Records from a dataset =

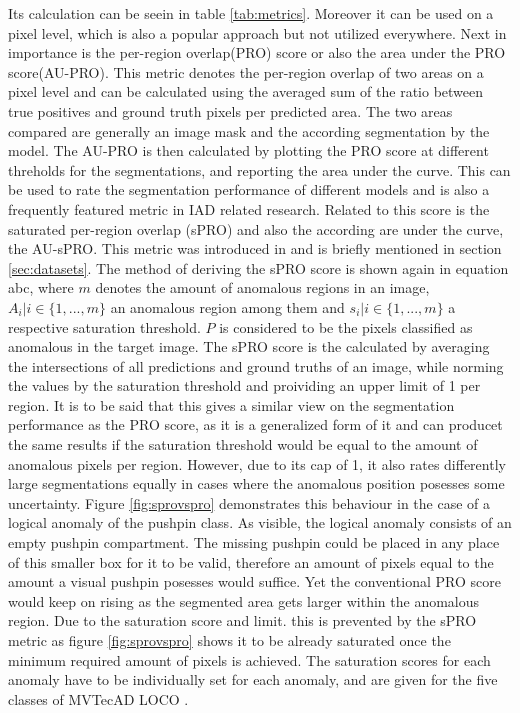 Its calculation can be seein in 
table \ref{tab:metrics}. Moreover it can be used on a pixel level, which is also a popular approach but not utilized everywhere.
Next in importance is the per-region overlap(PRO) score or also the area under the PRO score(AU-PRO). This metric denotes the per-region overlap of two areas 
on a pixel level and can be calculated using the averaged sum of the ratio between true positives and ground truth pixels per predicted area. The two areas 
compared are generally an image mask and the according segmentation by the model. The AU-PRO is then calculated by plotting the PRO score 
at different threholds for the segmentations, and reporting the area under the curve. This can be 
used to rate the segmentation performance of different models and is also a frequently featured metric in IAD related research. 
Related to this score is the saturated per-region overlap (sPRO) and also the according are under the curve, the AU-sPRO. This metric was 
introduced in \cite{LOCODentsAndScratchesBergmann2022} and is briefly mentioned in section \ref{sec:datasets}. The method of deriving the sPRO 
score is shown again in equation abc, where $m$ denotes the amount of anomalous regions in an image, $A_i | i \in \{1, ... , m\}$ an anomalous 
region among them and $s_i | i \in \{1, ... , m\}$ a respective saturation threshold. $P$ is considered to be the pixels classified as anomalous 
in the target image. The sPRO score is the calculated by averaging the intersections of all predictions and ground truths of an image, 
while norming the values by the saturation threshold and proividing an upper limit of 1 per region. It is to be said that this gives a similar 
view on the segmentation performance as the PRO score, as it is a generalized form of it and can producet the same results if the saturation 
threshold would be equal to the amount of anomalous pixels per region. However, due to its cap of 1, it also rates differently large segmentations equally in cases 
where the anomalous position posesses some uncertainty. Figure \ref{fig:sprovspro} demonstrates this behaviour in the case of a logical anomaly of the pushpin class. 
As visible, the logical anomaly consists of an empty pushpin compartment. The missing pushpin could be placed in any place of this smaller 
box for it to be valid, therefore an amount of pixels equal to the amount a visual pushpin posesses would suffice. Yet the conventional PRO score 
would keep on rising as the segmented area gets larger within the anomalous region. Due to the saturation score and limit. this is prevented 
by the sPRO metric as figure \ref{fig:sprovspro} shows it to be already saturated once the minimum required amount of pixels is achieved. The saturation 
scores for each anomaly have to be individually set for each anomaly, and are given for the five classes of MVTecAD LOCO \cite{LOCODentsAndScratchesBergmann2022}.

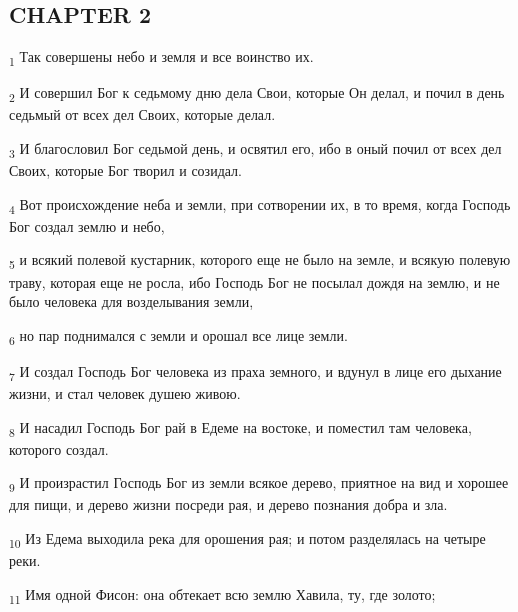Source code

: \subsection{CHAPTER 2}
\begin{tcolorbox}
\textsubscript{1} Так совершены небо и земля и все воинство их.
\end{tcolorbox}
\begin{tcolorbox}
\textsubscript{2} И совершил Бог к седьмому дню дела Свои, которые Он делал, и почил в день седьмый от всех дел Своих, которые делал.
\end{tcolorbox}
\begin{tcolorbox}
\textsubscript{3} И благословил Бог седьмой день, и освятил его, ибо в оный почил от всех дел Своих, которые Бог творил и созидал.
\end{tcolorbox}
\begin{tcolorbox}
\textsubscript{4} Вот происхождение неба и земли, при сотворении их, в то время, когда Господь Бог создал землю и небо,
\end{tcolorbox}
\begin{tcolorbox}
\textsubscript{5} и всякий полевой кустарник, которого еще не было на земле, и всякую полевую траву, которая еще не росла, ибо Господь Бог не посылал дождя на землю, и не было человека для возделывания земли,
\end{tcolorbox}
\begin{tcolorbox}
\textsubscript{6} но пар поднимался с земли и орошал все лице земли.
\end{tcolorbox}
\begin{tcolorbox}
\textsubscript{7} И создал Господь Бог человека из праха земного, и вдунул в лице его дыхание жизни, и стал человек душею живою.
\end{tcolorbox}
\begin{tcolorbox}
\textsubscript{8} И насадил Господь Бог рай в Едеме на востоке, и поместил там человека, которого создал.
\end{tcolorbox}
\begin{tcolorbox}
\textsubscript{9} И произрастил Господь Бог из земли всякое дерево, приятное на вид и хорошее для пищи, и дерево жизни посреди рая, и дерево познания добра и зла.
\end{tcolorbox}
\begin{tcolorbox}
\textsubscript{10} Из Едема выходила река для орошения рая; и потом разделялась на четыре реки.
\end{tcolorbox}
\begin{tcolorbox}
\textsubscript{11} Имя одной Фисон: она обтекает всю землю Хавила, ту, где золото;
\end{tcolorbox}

Work required = From the first line to the last, retype the data exactly, but omit every image.

The completed task =
 Its calculation can be seein in 
table \ref{tab:metrics}. Moreover it can be used on a pixel level, which is also a popular approach but not utilized everywhere.
Next in importance is the per-region overlap(PRO) score or also the area under the PRO score(AU-PRO). This metric denotes the per-region overlap of two areas 
on a pixel level and can be calculated using the averaged sum of the ratio between true positives and ground truth pixels per predicted area. The two areas 
compared are generally an image mask and the according segmentation by the model. The AU-PRO is then calculated by plotting the PRO score 
at different threholds for the segmentations, and reporting the area under the curve. This can be 
used to rate the segmentation performance of different models and is also a frequently featured metric in IAD related research. 
Related to this score is the saturated per-region overlap (sPRO) and also the according are under the curve, the AU-sPRO. This metric was 
introduced in \cite{LOCODentsAndScratchesBergmann2022} and is briefly mentioned in section \ref{sec:datasets}. The method of deriving the sPRO 
score is shown again in equation abc, where $m$ denotes the amount of anomalous regions in an image, $A_i | i \in \{1, ... , m\}$ an anomalous 
region among them and $s_i | i \in \{1, ... , m\}$ a respective saturation threshold. $P$ is considered to be the pixels classified as anomalous 
in the target image. The sPRO score is the calculated by averaging the intersections of all predictions and ground truths of an image, 
while norming the values by the saturation threshold and proividing an upper limit of 1 per region. It is to be said that this gives a similar 
view on the segmentation performance as the PRO score, as it is a generalized form of it and can producet the same results if the saturation 
threshold would be equal to the amount of anomalous pixels per region. However, due to its cap of 1, it also rates differently large segmentations equally in cases 
where the anomalous position posesses some uncertainty. Figure \ref{fig:sprovspro} demonstrates this behaviour in the case of a logical anomaly of the pushpin class. 
As visible, the logical anomaly consists of an empty pushpin compartment. The missing pushpin could be placed in any place of this smaller 
box for it to be valid, therefore an amount of pixels equal to the amount a visual pushpin posesses would suffice. Yet the conventional PRO score 
would keep on rising as the segmented area gets larger within the anomalous region. Due to the saturation score and limit. this is prevented 
by the sPRO metric as figure \ref{fig:sprovspro} shows it to be already saturated once the minimum required amount of pixels is achieved. The saturation 
scores for each anomaly have to be individually set for each anomaly, and are given for the five classes of MVTecAD LOCO \cite{LOCODentsAndScratchesBergmann2022}.

Source code

: \subsection{CHAPTER 2}
\begin{tcolorbox}
\textsubscript{1} Так совершены небо и земля и все воинство их.
\end{tcolorbox}
\begin{tcolorbox}
\textsubscript{2} И совершил Бог к седьмому дню дела Свои, которые Он делал, и почил в день седьмый от всех дел Своих, которые делал.
\end{tcolorbox}
\begin{tcolorbox}
\textsubscript{3} И благословил Бог седьмой день, и освятил его, ибо в оный почил от всех дел Своих, которые Бог творил и созидал.
\end{tcolorbox}
\begin{tcolorbox}
\textsubscript{4} Вот происхождение неба и земли, при сотворении их, в то время, когда Господь Бог создал землю и небо,
\end{tcolorbox}
\begin{tcolorbox}
\textsubscript{5} и всякий полевой кустарник, которого еще не было на земле, и всякую полевую траву, которая еще не росла, ибо Господь Бог не посылал дождя на землю, и не было человека для возделывания земли,
\end{tcolorbox}
\begin{tcolorbox}
\textsubscript{6} но пар поднимался с земли и орошал все лице земли.
\end{tcolorbox}
\begin{tcolorbox}
\textsubscript{7} И создал Господь Бог человека из праха земного, и вдунул в лице его дыхание жизни, и стал человек душею живою.
\end{tcolorbox}
\begin{tcolorbox}
\textsubscript{8} И насадил Господь Бог рай в Едеме на востоке, и поместил там человека, которого создал.
\end{tcolorbox}
\begin{tcolorbox}
\textsubscript{9} И произрастил Господь Бог из земли всякое дерево, приятное на вид и хорошее для пищи, и дерево жизни посреди рая, и дерево познания добра и зла.
\end{tcolorbox}
\begin{tcolorbox}
\textsubscript{10} Из Едема выходила река для орошения рая; и потом разделялась на четыре реки.
\end{tcolorbox}
\begin{tcolorbox}
\textsubscript{11} Имя одной Фисон: она обтекает всю землю Хавила, ту, где золото;
\end{tcolorbox}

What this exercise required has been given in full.